• Task directions: From the first entry to the last, repeat the listing exactly.

★ ★ ★ ★

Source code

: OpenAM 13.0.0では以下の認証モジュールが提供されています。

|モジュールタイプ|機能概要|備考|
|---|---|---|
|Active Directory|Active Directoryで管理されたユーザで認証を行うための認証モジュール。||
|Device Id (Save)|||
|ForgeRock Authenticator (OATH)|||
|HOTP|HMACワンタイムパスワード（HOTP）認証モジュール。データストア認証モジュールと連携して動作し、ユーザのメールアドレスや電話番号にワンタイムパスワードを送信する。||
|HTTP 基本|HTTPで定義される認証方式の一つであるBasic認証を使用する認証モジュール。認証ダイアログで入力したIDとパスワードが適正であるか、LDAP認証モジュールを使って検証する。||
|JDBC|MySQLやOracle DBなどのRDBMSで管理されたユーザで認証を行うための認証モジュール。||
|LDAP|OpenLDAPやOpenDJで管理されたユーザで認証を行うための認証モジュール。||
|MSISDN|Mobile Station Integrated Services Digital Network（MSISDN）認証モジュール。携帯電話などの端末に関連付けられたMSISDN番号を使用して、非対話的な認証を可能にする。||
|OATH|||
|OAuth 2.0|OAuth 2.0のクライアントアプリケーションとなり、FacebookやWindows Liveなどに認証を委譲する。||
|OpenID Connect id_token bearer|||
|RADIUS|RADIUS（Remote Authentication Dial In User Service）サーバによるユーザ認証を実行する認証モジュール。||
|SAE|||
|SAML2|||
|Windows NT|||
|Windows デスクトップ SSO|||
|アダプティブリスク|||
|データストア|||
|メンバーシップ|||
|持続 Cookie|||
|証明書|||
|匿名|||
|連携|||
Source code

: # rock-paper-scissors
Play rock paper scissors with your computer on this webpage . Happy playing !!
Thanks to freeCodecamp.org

★ ★ ★ ★

• Output for this task:
Source code

: OpenAM 13.0.0では以下の認証モジュールが提供されています。

|モジュールタイプ|機能概要|備考|
|---|---|---|
|Active Directory|Active Directoryで管理されたユーザで認証を行うための認証モジュール。||
|Device Id (Save)|||
|ForgeRock Authenticator (OATH)|||
|HOTP|HMACワンタイムパスワード（HOTP）認証モジュール。データストア認証モジュールと連携して動作し、ユーザのメールアドレスや電話番号にワンタイムパスワードを送信する。||
|HTTP 基本|HTTPで定義される認証方式の一つであるBasic認証を使用する認証モジュール。認証ダイアログで入力したIDとパスワードが適正であるか、LDAP認証モジュールを使って検証する。||
|JDBC|MySQLやOracle DBなどのRDBMSで管理されたユーザで認証を行うための認証モジュール。||
|LDAP|OpenLDAPやOpenDJで管理されたユーザで認証を行うための認証モジュール。||
|MSISDN|Mobile Station Integrated Services Digital Network（MSISDN）認証モジュール。携帯電話などの端末に関連付けられたMSISDN番号を使用して、非対話的な認証を可能にする。||
|OATH|||
|OAuth 2.0|OAuth 2.0のクライアントアプリケーションとなり、FacebookやWindows Liveなどに認証を委譲する。||
|OpenID Connect id_token bearer|||
|RADIUS|RADIUS（Remote Authentication Dial In User Service）サーバによるユーザ認証を実行する認証モジュール。||
|SAE|||
|SAML2|||
|Windows NT|||
|Windows デスクトップ SSO|||
|アダプティブリスク|||
|データストア|||
|メンバーシップ|||
|持続 Cookie|||
|証明書|||
|匿名|||
|連携|||
Source code

: # rock-paper-scissors
Play rock paper scissors with your computer on this webpage . Happy playing !!
Thanks to freeCodecamp.org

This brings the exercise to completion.